(Items from a dataset)

------------------------

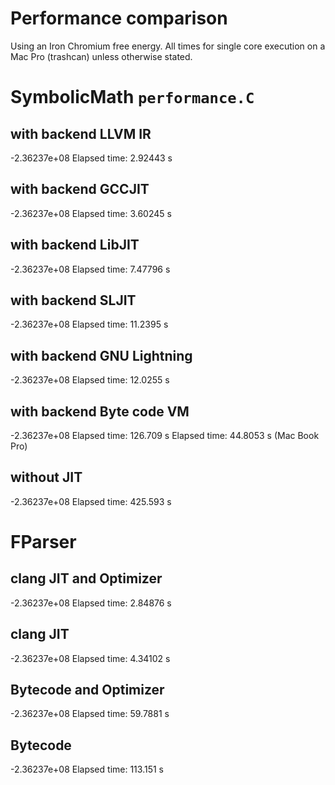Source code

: # Performance comparison
Using an Iron Chromium free energy. All times for single core execution on a Mac Pro (trashcan) unless otherwise stated.

# SymbolicMath `performance.C`

## with backend LLVM IR
-2.36237e+08
Elapsed time: 2.92443 s

## with backend GCCJIT
-2.36237e+08
Elapsed time: 3.60245 s

## with backend LibJIT
-2.36237e+08
Elapsed time: 7.47796 s

## with backend SLJIT
-2.36237e+08
Elapsed time: 11.2395 s

## with backend GNU Lightning
-2.36237e+08
Elapsed time: 12.0255 s

## with backend Byte code VM
-2.36237e+08
Elapsed time: 126.709 s
Elapsed time: 44.8053 s (Mac Book Pro)

## without JIT
 -2.36237e+08
 Elapsed time: 425.593 s

# FParser

## clang JIT and Optimizer
-2.36237e+08
Elapsed time: 2.84876 s

## clang JIT
-2.36237e+08
Elapsed time: 4.34102 s

## Bytecode and Optimizer
-2.36237e+08
Elapsed time: 59.7881 s

## Bytecode
-2.36237e+08
Elapsed time: 113.151 s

------------------------

To do: Beginning at the line that holds "Elapsed time: 2.92443 s", write out word for word each line through the end of the records.

Solved exercise:
Elapsed time: 2.92443 s

## with backend GCCJIT
-2.36237e+08
Elapsed time: 3.60245 s

## with backend LibJIT
-2.36237e+08
Elapsed time: 7.47796 s

## with backend SLJIT
-2.36237e+08
Elapsed time: 11.2395 s

## with backend GNU Lightning
-2.36237e+08
Elapsed time: 12.0255 s

## with backend Byte code VM
-2.36237e+08
Elapsed time: 126.709 s
Elapsed time: 44.8053 s (Mac Book Pro)

## without JIT
 -2.36237e+08
 Elapsed time: 425.593 s

# FParser

## clang JIT and Optimizer
-2.36237e+08
Elapsed time: 2.84876 s

## clang JIT
-2.36237e+08
Elapsed time: 4.34102 s

## Bytecode and Optimizer
-2.36237e+08
Elapsed time: 59.7881 s

## Bytecode
-2.36237e+08
Elapsed time: 113.151 s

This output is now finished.